La voix du Polonais revint, claire et nette, chargée d’émotion.
— Sur l’origine de la catastrophe, je répète, nous avons une hypothèse presque certaine. Quelque chose est arrivé au satellite Miroir 5 qui a réfléchi la lumière solaire sur un point proche des monts Sabine et fait fondre la glace.
— Mais il ne devait pas entrer en activité avant la semaine prochaine. Et très progressivement.
— C’est aussi ce que je savais. Quelque chose a dû se passer dans l’espace.
— Pourquoi ne nous ont-ils pas avertis ?
Le pilote intervint.
— J’ai Base 1 au rapport. Ils ne comprennent pas ce qui a pu se passer. Apparemment, le satellite a commencé à dériver il y a deux jours.
— Deux jours ? dit Beyle. Et ils n’ont rien remarqué ?
— La station spatiale était entièrement automatique. Sur orbite stable. Le miroir était replié. L’accident était imprévisible. Ils disent même qu’il était impossible.
Beyle pianota sur son clavier.
— Je ne comprends pas, dit Beyle. Mais quelqu’un va payer pour ça. Merci, professeur. Passez-moi Andrews.
La voix d’Andrews retentit dans la cabine.
— Inutile. Je suis déjà au courant. Et c’est nous qui risquons de payer. Je n’aime pas cette affaire, Beyle. Je ne l’aime pas du tout. Et pas pour les raisons que vous pouvez imaginer. Des hommes sont morts.
— C’est un terrible accident, dit Beyle.
— Ça ne ressemble pas à un accident, Beyle. Ça pourrait bien être un meurtre, Beyle. Un meurtre.
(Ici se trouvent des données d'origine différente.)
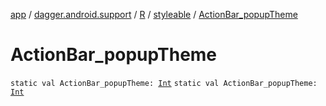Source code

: [app](../../../index.md) / [dagger.android.support](../../index.md) / [R](../index.md) / [styleable](index.md) / [ActionBar_popupTheme](./-action-bar_popup-theme.md)

# ActionBar_popupTheme

`static val ActionBar_popupTheme: `[`Int`](https://kotlinlang.org/api/latest/jvm/stdlib/kotlin/-int/index.html)
`static val ActionBar_popupTheme: `[`Int`](https://kotlinlang.org/api/latest/jvm/stdlib/kotlin/-int/index.html)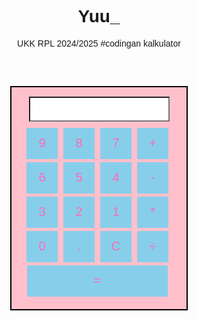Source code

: # Yuu_
UKK RPL 2024/2025
#codingan kalkulator
<!DOCTYPE html>
<html>
  <head>
    <title>Kalkulator</title>
    <style type="text/css">
      body {
        font-family: Sans-Serif;
        text-align: center;
      }
      .calculator {
        width: 250px;
        padding: 15px;
        background-color: pink;
        border: 2px solid black;
        margin: 60px auto;
      }
      input {
        width: 90%;
        height: 40px;
        font-size: 20px;
        margin-bottom: 10px;
        border-width: 2px;
      }
      button {
        width: 50px;
        height: 50px;
        font-size: 20px;
        margin-bottom: 5px;
        margin-right: 5px;
        background-color: skyblue;
        color: hotpink;
        border: none;
        cursor: pointer;
      }
      button:hover {
        background-color: white;
      }
    </style>
  </head>
  <body>
    <div class="calculator">
      <input type="text" id="display" readonly>
      <br>
      <button onclick="angka('9')">9</button>
      <button onclick="angka('8')">8</button>
      <button onclick="angka('7')">7</button>
      <button onclick="angka('+')">+</button>
      <br>
      <button onclick="angka('6')">6</button>
      <button onclick="angka('5')">5</button>
      <button onclick="angka('4')">4</button>
      <button onclick="angka('-')">-</button>
      <br>
      <button onclick="angka('3')">3</button>
      <button onclick="angka('2')">2</button>
      <button onclick="angka('1')">1</button>
      <button onclick="angka('*')">*</button>
      <br>
      <button onclick="angka('0')">0</button>
      <button onclick="angka('.')">.</button>
      <button onclick="hapus()">C</button>
      <button onclick="angka('/')">÷</button>
      <br>
      <button onclick="hasil()" style="width: 90%">=</button>
    </div>
    <script type="text/javascript">
      function angka(value) {
        let display = document.getElementById('display');
        
        // Cegah duplikasi titik dalam angka
        if (value === '.' && display.value.includes('.')) {
          return;
        }
        
        display.value += value;
      }

      function hapus() {
        document.getElementById('display').value = '';
      }

      function hasil() {
        let display = document.getElementById('display');
        try {
          display.value = eval(display.value);
        } catch {
          display.value = 'Error';
        }
      }
    </script>
  </body>
</html>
— Barlov vous a parlé de ses doutes ?
— Ah, Barlov y a pensé aussi. Il connaît bien les machines.
Il y eut un silence interrompu par quelques décharges de parasites.
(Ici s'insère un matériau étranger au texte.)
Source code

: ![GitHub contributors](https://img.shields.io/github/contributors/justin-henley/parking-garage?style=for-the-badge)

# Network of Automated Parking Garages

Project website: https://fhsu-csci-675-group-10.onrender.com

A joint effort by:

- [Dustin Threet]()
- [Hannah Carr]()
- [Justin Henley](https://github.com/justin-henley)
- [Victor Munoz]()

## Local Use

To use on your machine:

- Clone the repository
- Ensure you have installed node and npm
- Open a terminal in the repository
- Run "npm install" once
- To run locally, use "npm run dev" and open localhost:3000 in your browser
— Faites pour le mieux, Beyle. Vous avez la responsabilité du secteur. Mais faites attention. Le réflecteur 5 n’est pas encore sous contrôle. Et nous essayons d’éviter de le détruire. Le spot se promène dans la région. Bonne chance.
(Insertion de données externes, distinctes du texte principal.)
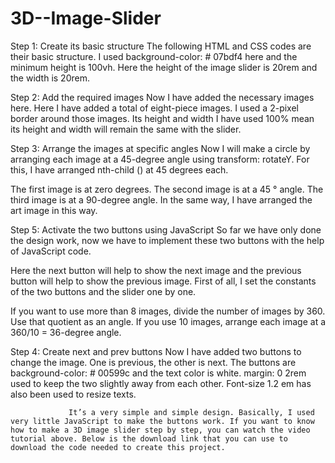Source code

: # 3D--Image-Slider
Step 1: Create its basic structure
The following HTML and CSS codes are their basic structure. I used background-color: # 07bdf4 here and the minimum height is 100vh. Here the height of the image slider is 20rem and the width is 20rem.

Step 2: Add the required images
 Now I have added the necessary images here. Here I have added a total of eight-piece images. I used a 2-pixel border around those images. Its height and width I have used 100% mean its height and width will remain the same with the slider.

Step 3: Arrange the images at specific angles 
Now I will make a circle by arranging each image at a 45-degree angle using transform: rotateY. For this, I have arranged nth-child () at 45 degrees each. 

The first image is at zero degrees. The second image is at a 45 ° angle. The third image is at a 90-degree angle. In the same way, I have arranged the art image in this way.

Step 5: Activate the two buttons using JavaScript
So far we have only done the design work, now we have to implement these two buttons with the help of JavaScript code. 

Here the next button will help to show the next image and the previous button will help to show the previous image. First of all, I set the constants of the two buttons and the slider one by one.

 If you want to use more than 8 images, divide the number of images by 360. Use that quotient as an angle. If you use 10 images, arrange each image at a 360/10 = 36-degree angle.

Step 4: Create next and prev buttons 
Now I have added two buttons to change the image. One is previous, the other is next. The buttons are background-color: # 00599c and the text color is white. margin: 0 2rem used to keep the two slightly away from each other. Font-size 1.2 em has also been used to resize texts.

                 It’s a very simple and simple design. Basically, I used very little JavaScript to make the buttons work. If you want to know how to make a 3D image slider step by step, you can watch the video tutorial above. Below is the download link that you can use to download the code needed to create this project.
Le silence revint dans la cabine. La pesanteur s’était réinstallée. Une des secrétaires, blonde et fraîche, servit du café. L’atmosphère était tiède et tranquille dans la cabine. Au dehors, dans la nuit polaire, il faisait soixante-dix degrés sous zéro.
— Regardez à trois heures, dit le pilote, quelques minutes plus tard. Spot à trois heures.
Ils fixèrent tous l’écran panoramique qui montrait l’horizon droit de l’appareil. Une zone elliptique, violemment lumineuse, se déplaçait à une vitesse insensée.
— Le spot du satellite, dit Archim. Il doit faire terriblement chaud là-dessous.
— Plus de deux mille degrés, répondit entre ses dents l’ingénieur.
Les satellites réflecteurs étaient de vastes surfaces de mylar aluminisé destinées à réfléchir et à focaliser les rayons solaires sur une zone précise de la surface terrestre. Ils permettaient de fondre les glaces du pôle au moindre coût. Ils ne devaient être employés qu’avec les précautions les plus extrêmes. Sans quoi ils auraient pu embraser n’importe quelle forêt, n’importe quelle ville de la Terre. N’étant qu’une image, le spot pouvait se déplacer plus vite que la lumière.
— Il vient sur nous, dit le pilote. La turbulence…
Il vira brutalement sur la gauche. La secrétaire qui servait du café, déséquilibrée, laissa échapper son plateau. Beyle la retint au moment où elle allait choir.
— Ils essaient de le stabiliser, dit le pilote.
Le spot balayait encore erratiquement la plaine glacée. Mais il se dirigeait maintenant nettement vers la mer. Puis il s’élargit, perdit de son intensité, devint une immense tache floue.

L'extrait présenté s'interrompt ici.